## Work order
Take nothing but the lines from the one with "the time remaining." through the one with "## Описание проекта" in the entries below, both ends kept, and return them exactly with pictures left out.

++++

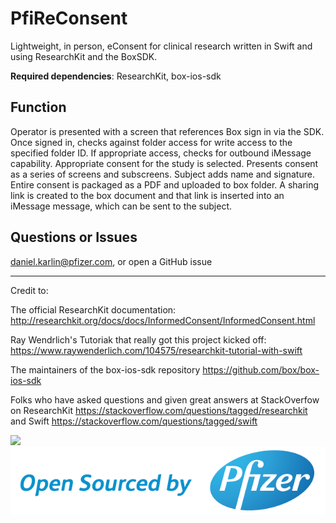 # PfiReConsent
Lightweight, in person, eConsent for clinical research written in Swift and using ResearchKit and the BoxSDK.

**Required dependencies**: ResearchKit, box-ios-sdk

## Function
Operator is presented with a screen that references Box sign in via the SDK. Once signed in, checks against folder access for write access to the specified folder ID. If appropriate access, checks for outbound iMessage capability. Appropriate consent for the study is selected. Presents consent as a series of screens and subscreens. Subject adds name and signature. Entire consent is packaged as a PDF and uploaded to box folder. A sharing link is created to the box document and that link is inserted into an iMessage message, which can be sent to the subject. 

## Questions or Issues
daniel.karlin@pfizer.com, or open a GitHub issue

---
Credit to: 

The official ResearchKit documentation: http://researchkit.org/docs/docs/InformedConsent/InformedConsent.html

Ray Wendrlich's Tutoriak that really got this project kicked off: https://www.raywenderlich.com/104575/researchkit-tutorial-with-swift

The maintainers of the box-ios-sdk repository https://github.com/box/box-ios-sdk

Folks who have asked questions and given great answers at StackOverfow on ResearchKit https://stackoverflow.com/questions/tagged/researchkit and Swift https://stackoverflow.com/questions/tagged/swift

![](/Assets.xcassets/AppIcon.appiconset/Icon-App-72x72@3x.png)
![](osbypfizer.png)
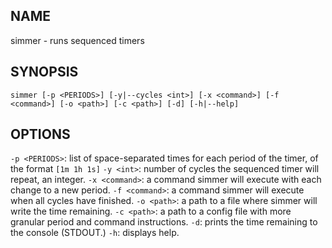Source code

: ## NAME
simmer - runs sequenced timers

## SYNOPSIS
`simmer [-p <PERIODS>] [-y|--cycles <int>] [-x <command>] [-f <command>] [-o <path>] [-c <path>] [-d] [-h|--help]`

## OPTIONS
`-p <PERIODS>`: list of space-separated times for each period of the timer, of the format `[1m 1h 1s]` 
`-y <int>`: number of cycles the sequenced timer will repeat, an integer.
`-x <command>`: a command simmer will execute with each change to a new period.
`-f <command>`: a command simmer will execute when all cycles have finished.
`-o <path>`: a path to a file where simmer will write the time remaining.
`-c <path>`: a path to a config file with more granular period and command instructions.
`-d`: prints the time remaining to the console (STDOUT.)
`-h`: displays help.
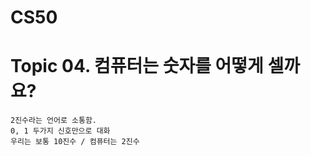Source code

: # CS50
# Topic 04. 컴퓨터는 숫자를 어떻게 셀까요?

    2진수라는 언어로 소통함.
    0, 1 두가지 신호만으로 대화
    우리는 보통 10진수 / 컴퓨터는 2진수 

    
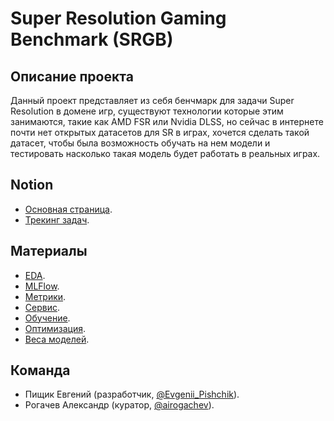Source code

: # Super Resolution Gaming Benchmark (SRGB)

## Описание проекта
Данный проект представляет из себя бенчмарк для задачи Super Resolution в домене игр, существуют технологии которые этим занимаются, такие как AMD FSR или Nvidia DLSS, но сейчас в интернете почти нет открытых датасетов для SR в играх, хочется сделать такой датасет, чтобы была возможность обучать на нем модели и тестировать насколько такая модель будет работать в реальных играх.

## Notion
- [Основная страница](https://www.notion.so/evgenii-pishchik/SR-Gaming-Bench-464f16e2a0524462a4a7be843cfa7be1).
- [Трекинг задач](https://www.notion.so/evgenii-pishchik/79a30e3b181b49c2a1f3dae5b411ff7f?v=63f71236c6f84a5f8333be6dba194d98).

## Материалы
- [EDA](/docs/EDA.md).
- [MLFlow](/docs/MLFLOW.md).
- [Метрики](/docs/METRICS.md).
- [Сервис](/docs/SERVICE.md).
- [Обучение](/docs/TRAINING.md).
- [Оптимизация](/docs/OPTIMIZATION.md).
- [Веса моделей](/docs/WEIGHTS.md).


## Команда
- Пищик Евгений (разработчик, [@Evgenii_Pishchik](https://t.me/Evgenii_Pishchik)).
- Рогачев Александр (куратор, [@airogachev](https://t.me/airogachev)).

++++

## Response to this task
`-o <path>`: a path to a file where simmer will write the time remaining.
`-c <path>`: a path to a config file with more granular period and command instructions.
`-d`: prints the time remaining to the console (STDOUT.)
`-h`: displays help.
Source code

: # CS50
# Topic 04. 컴퓨터는 숫자를 어떻게 셀까요?

    2진수라는 언어로 소통함.
    0, 1 두가지 신호만으로 대화
    우리는 보통 10진수 / 컴퓨터는 2진수 

    
Source code

: # Super Resolution Gaming Benchmark (SRGB)

## Описание проекта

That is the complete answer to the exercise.